In the records that follow, locate every line with "swift" and extract it.

**Plain-text document sources**

........

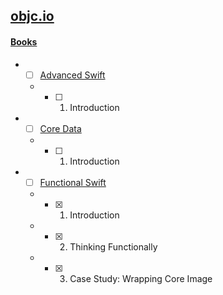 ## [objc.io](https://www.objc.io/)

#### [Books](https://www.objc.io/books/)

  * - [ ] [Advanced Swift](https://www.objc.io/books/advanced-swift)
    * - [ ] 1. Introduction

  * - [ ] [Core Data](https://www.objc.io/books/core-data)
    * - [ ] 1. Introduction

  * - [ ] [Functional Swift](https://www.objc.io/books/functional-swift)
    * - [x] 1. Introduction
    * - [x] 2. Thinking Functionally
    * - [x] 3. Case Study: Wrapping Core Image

........

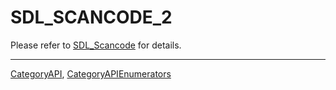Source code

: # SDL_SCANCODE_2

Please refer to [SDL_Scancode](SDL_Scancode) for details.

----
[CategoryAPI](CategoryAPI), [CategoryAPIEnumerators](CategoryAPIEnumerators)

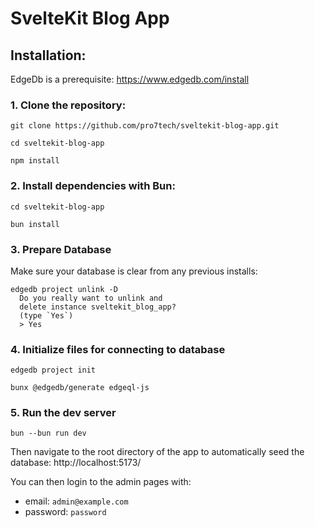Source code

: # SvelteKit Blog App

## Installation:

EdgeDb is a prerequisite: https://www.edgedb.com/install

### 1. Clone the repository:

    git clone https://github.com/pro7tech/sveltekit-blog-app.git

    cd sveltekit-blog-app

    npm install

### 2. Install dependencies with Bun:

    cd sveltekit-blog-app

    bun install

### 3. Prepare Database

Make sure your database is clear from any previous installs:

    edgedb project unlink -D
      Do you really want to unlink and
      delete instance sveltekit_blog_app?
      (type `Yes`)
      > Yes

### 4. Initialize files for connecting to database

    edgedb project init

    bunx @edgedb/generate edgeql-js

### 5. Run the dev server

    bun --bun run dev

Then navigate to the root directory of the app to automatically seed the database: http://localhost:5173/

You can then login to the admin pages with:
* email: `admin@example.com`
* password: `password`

........

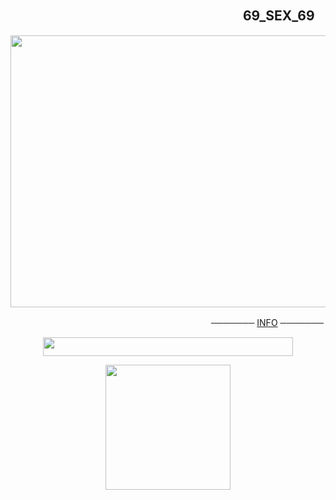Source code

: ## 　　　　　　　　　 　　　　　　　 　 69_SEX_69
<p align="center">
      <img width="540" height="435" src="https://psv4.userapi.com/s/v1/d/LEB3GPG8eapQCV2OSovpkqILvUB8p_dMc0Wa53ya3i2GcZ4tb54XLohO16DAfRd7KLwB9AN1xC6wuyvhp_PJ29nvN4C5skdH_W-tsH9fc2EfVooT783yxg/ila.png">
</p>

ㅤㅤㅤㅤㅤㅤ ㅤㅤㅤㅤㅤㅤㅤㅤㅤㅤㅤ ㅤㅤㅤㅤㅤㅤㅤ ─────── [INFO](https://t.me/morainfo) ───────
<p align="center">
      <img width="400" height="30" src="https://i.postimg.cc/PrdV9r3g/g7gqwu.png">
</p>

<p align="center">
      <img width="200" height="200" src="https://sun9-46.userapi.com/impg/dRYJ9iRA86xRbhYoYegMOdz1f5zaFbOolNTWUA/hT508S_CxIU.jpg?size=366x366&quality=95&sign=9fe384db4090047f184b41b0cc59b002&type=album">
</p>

........

**Response area**
  * - [ ] [Advanced Swift](https://www.objc.io/books/advanced-swift)
  * - [ ] [Functional Swift](https://www.objc.io/books/functional-swift)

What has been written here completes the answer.